THE INPUT -
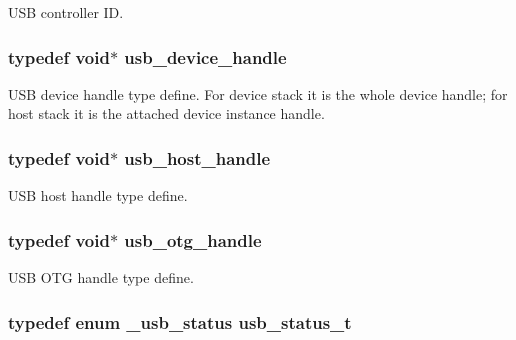 U\-S\-B controller I\-D. 

\hypertarget{group__usb__drv_gae62132dc6e5eba994f8aa56cb7399abc}{
\subsubsection[{usb\-\_\-device\-\_\-handle}]{\setlength{\rightskip}{0pt plus 5cm}typedef void$\ast$ {\bf usb\-\_\-device\-\_\-handle}}}\label{group__usb__drv_gae62132dc6e5eba994f8aa56cb7399abc}


U\-S\-B device handle type define. For device stack it is the whole device handle; for host stack it is the attached device instance handle. 

\hypertarget{group__usb__drv_ga54bc454c4d89ebc62bcdf09f5bdf688e}{
\subsubsection[{usb\-\_\-host\-\_\-handle}]{\setlength{\rightskip}{0pt plus 5cm}typedef void$\ast$ {\bf usb\-\_\-host\-\_\-handle}}}\label{group__usb__drv_ga54bc454c4d89ebc62bcdf09f5bdf688e}


U\-S\-B host handle type define. 

\hypertarget{group__usb__drv_ga7d25adf2128a3eba7b847eea081de6fe}{
\subsubsection[{usb\-\_\-otg\-\_\-handle}]{\setlength{\rightskip}{0pt plus 5cm}typedef void$\ast$ {\bf usb\-\_\-otg\-\_\-handle}}}\label{group__usb__drv_ga7d25adf2128a3eba7b847eea081de6fe}


U\-S\-B O\-T\-G handle type define. 

\hypertarget{group__usb__drv_ga3172b9f50553fb6d8aa2823d10a39c58}{
\subsubsection[{usb\-\_\-status\-\_\-t}]{\setlength{\rightskip}{0pt plus 5cm}typedef enum {\bf \-\_\-usb\-\_\-status}  {\bf usb\-\_\-status\-\_\-t}}}\label{group__usb__drv_ga3172b9f50553fb6d8aa2823d10a39c58}


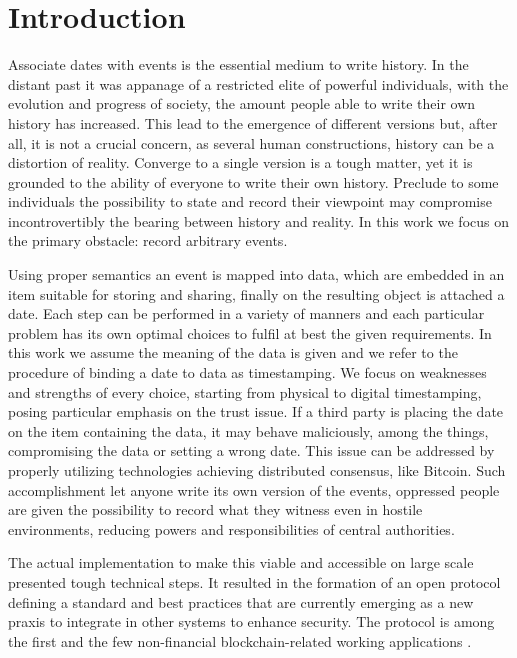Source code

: \chapter{Introduction}
\label{chpr:intro}
Associate dates with events is the essential medium to write history. 
In the distant past it was appanage of a restricted elite of powerful individuals, with the evolution and progress of society, the amount people able to write their own history has increased.
This lead to the emergence of different versions but, after all, it is not a crucial concern, as several human constructions, history can be a distortion of reality.
Converge to a single version is a tough matter, yet it is grounded to the ability of everyone to write their own history.
Preclude to some individuals the possibility to state and record their viewpoint may compromise incontrovertibly the bearing between history and reality.
In this work we focus on the primary obstacle: record arbitrary events.

Using proper semantics an event is mapped into data, which are embedded in an item suitable for storing and sharing, finally on the resulting object is attached a date. 
Each step can be performed in a variety of manners and each particular problem has its own optimal choices to fulfil at best the given requirements. 
In this work we assume the meaning of the data is given and we refer to the procedure of binding a date to data as timestamping. 
We focus on weaknesses and strengths of every choice, starting from physical to digital timestamping, posing particular emphasis on the trust issue.
If a third party is placing the date on the item containing the data, it may behave maliciously, among the things, compromising the data or setting a wrong date. This issue can be addressed by properly utilizing technologies achieving distributed consensus, like Bitcoin.
Such accomplishment let anyone write its own version of the events, oppressed people are given the possibility to record what they witness even in hostile environments, reducing powers and responsibilities of central authorities.

The actual implementation to make this viable and accessible on large scale presented tough technical steps. 
It resulted in the formation of an open protocol defining a standard and best practices \cite{OTSWeb} that are currently emerging as a new praxis to integrate in other systems to enhance security. 
The protocol is among the first and the few non-financial blockchain-related working applications \cite{ESMAresponse}.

PROBLEM STATEMENT - Leave every image out when you return the material above word for word.

ANSWER AREA -
 U\-S\-B controller I\-D. 

\hypertarget{group__usb__drv_gae62132dc6e5eba994f8aa56cb7399abc}{
\subsubsection[{usb\-\_\-device\-\_\-handle}]{\setlength{\rightskip}{0pt plus 5cm}typedef void$\ast$ {\bf usb\-\_\-device\-\_\-handle}}}\label{group__usb__drv_gae62132dc6e5eba994f8aa56cb7399abc}


U\-S\-B device handle type define. For device stack it is the whole device handle; for host stack it is the attached device instance handle. 

\hypertarget{group__usb__drv_ga54bc454c4d89ebc62bcdf09f5bdf688e}{
\subsubsection[{usb\-\_\-host\-\_\-handle}]{\setlength{\rightskip}{0pt plus 5cm}typedef void$\ast$ {\bf usb\-\_\-host\-\_\-handle}}}\label{group__usb__drv_ga54bc454c4d89ebc62bcdf09f5bdf688e}


U\-S\-B host handle type define. 

\hypertarget{group__usb__drv_ga7d25adf2128a3eba7b847eea081de6fe}{
\subsubsection[{usb\-\_\-otg\-\_\-handle}]{\setlength{\rightskip}{0pt plus 5cm}typedef void$\ast$ {\bf usb\-\_\-otg\-\_\-handle}}}\label{group__usb__drv_ga7d25adf2128a3eba7b847eea081de6fe}


U\-S\-B O\-T\-G handle type define. 

\hypertarget{group__usb__drv_ga3172b9f50553fb6d8aa2823d10a39c58}{
\subsubsection[{usb\-\_\-status\-\_\-t}]{\setlength{\rightskip}{0pt plus 5cm}typedef enum {\bf \-\_\-usb\-\_\-status}  {\bf usb\-\_\-status\-\_\-t}}}\label{group__usb__drv_ga3172b9f50553fb6d8aa2823d10a39c58}


Source code

: \chapter{Introduction}
\label{chpr:intro}
Associate dates with events is the essential medium to write history. 
In the distant past it was appanage of a restricted elite of powerful individuals, with the evolution and progress of society, the amount people able to write their own history has increased.
This lead to the emergence of different versions but, after all, it is not a crucial concern, as several human constructions, history can be a distortion of reality.
Converge to a single version is a tough matter, yet it is grounded to the ability of everyone to write their own history.
Preclude to some individuals the possibility to state and record their viewpoint may compromise incontrovertibly the bearing between history and reality.
In this work we focus on the primary obstacle: record arbitrary events.

Using proper semantics an event is mapped into data, which are embedded in an item suitable for storing and sharing, finally on the resulting object is attached a date. 
Each step can be performed in a variety of manners and each particular problem has its own optimal choices to fulfil at best the given requirements. 
In this work we assume the meaning of the data is given and we refer to the procedure of binding a date to data as timestamping. 
We focus on weaknesses and strengths of every choice, starting from physical to digital timestamping, posing particular emphasis on the trust issue.
If a third party is placing the date on the item containing the data, it may behave maliciously, among the things, compromising the data or setting a wrong date. This issue can be addressed by properly utilizing technologies achieving distributed consensus, like Bitcoin.
Such accomplishment let anyone write its own version of the events, oppressed people are given the possibility to record what they witness even in hostile environments, reducing powers and responsibilities of central authorities.

The actual implementation to make this viable and accessible on large scale presented tough technical steps. 
It resulted in the formation of an open protocol defining a standard and best practices \cite{OTSWeb} that are currently emerging as a new praxis to integrate in other systems to enhance security. 
The protocol is among the first and the few non-financial blockchain-related working applications \cite{ESMAresponse}.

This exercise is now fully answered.